▶ The task: Your job is to report every line of the entries that has "textcomment".

▶ Data excerpts:

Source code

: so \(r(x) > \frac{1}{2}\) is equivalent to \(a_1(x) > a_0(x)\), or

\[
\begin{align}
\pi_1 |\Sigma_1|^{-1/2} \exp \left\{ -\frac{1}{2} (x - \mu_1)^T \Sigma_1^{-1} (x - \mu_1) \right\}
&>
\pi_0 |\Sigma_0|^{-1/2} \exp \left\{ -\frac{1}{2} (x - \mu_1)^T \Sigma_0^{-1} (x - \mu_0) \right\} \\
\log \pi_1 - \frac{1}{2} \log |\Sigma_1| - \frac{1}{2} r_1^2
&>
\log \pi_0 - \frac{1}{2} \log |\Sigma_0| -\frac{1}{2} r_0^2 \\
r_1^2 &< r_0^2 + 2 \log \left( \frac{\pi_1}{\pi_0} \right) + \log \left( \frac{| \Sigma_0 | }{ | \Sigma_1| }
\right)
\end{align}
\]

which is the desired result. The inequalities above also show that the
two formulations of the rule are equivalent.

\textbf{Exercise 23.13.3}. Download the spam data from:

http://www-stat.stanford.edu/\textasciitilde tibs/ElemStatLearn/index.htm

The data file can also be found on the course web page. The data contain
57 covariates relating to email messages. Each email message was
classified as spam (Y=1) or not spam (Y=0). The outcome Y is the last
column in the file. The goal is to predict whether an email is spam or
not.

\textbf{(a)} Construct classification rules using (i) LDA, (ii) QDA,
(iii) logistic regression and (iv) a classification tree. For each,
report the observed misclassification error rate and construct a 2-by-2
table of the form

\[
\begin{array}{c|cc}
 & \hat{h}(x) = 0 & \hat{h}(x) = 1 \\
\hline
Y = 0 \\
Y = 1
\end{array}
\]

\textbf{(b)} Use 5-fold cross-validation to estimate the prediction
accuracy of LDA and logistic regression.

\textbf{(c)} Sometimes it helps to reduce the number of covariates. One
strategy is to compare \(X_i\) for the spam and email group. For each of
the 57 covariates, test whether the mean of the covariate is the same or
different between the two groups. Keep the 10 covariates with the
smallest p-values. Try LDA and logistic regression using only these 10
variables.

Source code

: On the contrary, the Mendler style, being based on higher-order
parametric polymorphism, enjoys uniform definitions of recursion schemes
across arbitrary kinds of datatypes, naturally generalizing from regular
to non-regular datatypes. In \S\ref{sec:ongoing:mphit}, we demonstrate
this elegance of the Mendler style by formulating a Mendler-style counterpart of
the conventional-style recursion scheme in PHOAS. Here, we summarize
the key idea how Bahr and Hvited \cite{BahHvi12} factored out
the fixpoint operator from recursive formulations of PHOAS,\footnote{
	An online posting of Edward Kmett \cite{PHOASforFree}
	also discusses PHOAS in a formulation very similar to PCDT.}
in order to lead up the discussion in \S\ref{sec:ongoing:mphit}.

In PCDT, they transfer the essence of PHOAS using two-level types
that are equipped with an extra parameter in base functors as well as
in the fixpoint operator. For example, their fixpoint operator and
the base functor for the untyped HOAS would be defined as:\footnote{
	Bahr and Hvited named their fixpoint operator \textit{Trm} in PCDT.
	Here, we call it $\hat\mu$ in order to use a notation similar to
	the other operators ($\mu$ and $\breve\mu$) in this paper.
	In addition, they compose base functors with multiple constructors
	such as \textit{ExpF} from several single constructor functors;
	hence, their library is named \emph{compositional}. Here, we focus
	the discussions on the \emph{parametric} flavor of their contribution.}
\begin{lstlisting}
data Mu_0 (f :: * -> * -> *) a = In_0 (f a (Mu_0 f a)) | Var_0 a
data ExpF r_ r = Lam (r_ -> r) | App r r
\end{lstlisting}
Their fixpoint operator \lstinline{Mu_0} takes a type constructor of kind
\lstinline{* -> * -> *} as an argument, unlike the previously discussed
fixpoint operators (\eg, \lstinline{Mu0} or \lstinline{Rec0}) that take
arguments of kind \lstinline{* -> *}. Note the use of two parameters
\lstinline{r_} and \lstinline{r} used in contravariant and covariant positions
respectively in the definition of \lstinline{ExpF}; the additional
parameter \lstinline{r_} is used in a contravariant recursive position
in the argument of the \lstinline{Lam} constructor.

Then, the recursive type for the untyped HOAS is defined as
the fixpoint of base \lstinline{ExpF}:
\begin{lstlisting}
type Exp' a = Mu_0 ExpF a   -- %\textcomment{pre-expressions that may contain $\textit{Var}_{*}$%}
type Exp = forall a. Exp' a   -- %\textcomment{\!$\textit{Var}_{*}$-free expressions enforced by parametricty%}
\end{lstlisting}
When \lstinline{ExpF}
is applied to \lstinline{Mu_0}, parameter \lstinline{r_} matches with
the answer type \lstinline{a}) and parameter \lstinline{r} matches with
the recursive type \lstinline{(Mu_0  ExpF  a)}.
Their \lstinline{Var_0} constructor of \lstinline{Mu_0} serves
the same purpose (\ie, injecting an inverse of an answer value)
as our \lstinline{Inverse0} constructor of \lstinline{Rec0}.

...

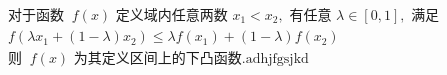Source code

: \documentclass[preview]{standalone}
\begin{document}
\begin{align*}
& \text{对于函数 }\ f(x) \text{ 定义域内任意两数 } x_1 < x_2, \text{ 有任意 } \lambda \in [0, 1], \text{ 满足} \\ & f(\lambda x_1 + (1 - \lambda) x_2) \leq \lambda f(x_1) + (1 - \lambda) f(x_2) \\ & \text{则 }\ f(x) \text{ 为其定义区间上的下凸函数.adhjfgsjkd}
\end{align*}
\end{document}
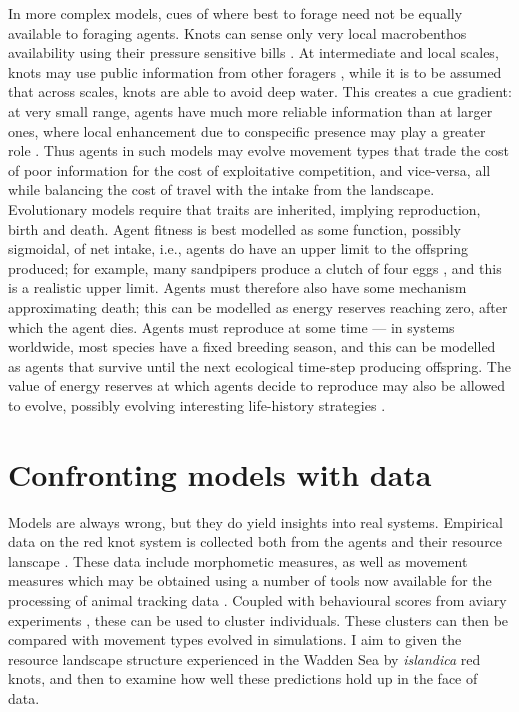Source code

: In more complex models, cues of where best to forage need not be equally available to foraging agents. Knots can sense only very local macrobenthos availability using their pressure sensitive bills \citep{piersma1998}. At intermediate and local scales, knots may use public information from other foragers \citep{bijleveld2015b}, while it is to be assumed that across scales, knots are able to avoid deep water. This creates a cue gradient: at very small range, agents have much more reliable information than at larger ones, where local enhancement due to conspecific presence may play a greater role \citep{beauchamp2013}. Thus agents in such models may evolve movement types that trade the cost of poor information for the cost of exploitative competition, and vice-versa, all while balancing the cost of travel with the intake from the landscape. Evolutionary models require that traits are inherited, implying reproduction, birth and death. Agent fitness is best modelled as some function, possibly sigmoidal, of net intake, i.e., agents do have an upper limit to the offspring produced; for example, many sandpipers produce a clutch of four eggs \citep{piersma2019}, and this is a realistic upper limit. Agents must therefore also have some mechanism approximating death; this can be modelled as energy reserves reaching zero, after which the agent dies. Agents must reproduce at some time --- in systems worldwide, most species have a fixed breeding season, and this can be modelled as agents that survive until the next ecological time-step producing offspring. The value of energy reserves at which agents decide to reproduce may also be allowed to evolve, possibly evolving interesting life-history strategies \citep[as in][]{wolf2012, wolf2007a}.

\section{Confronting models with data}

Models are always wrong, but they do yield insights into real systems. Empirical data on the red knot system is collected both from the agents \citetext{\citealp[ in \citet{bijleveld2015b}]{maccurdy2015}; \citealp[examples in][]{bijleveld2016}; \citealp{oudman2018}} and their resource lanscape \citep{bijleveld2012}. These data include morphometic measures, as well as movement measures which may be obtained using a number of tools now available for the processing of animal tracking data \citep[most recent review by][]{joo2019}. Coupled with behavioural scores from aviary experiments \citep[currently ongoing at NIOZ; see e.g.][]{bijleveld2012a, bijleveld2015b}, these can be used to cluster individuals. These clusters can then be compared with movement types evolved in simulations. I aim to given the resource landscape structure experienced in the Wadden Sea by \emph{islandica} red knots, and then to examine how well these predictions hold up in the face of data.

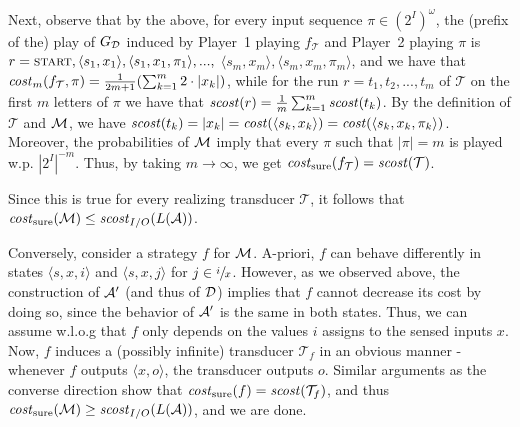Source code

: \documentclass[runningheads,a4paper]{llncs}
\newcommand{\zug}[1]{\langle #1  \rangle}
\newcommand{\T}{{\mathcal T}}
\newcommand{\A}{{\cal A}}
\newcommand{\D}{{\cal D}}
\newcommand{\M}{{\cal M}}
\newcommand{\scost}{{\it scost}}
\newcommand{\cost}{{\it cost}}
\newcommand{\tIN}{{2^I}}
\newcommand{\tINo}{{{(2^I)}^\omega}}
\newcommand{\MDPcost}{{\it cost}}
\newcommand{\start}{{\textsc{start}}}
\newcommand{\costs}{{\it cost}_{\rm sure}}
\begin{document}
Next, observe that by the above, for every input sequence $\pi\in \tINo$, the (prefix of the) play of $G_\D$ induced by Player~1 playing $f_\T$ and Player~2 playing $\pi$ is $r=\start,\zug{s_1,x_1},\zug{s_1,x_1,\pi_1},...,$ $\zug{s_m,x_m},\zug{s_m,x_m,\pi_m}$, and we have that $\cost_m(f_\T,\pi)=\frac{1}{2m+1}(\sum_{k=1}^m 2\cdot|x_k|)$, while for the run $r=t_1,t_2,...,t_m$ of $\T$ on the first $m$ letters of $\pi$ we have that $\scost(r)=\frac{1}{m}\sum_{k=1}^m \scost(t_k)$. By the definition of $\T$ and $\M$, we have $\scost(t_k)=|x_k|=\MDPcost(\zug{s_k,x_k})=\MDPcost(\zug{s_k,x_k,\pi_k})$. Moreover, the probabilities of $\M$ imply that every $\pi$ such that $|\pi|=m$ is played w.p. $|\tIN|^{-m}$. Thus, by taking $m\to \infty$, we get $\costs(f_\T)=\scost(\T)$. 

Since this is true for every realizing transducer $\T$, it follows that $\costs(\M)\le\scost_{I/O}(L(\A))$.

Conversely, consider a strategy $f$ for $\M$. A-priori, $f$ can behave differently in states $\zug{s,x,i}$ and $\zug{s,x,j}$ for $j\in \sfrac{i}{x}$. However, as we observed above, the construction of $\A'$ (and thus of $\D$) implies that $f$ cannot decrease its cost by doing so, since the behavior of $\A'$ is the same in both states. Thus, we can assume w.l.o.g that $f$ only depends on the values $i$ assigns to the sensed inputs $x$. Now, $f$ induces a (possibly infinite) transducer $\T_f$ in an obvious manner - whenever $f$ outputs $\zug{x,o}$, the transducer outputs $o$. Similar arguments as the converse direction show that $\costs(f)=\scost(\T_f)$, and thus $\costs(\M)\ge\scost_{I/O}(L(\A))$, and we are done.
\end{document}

---

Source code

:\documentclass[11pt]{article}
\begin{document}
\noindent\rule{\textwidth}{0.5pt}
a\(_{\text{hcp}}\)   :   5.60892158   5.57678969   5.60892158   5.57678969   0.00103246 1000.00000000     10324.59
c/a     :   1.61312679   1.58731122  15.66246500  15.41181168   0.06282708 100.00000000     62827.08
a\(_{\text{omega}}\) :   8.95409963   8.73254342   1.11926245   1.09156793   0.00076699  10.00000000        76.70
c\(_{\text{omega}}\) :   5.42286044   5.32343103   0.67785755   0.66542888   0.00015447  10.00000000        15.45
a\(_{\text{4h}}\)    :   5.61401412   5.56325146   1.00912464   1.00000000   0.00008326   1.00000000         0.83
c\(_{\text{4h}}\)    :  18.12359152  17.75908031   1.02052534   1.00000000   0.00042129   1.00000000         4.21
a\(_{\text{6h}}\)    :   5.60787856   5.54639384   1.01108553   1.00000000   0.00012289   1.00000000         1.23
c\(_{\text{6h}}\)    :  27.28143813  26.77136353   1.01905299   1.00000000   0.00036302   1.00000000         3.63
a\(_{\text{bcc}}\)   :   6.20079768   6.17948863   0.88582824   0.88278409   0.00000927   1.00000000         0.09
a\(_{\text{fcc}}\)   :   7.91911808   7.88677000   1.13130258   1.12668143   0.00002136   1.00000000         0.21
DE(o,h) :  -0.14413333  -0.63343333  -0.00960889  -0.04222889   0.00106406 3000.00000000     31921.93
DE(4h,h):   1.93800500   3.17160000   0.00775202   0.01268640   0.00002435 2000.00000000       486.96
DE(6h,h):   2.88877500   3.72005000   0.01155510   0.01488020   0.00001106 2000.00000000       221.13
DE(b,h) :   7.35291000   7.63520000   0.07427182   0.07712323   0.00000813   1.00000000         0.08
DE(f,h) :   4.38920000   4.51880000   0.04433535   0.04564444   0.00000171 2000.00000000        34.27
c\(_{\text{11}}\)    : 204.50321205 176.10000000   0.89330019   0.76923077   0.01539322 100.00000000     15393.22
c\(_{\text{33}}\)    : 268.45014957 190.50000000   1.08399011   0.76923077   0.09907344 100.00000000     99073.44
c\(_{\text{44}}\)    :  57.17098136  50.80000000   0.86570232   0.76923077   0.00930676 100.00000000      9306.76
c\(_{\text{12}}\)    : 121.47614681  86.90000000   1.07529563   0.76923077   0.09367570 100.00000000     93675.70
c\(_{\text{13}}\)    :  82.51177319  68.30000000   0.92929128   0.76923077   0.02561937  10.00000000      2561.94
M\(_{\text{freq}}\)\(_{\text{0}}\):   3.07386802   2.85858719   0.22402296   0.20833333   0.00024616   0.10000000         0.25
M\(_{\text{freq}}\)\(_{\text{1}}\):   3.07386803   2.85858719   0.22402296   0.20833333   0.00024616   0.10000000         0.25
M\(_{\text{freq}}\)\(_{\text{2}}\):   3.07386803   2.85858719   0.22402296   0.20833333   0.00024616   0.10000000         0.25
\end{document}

▶ Output of the task:
type Exp' a = Mu_0 ExpF a   -- %\textcomment{pre-expressions that may contain $\textit{Var}_{*}$%}
type Exp = forall a. Exp' a   -- %\textcomment{\!$\textit{Var}_{*}$-free expressions enforced by parametricty%}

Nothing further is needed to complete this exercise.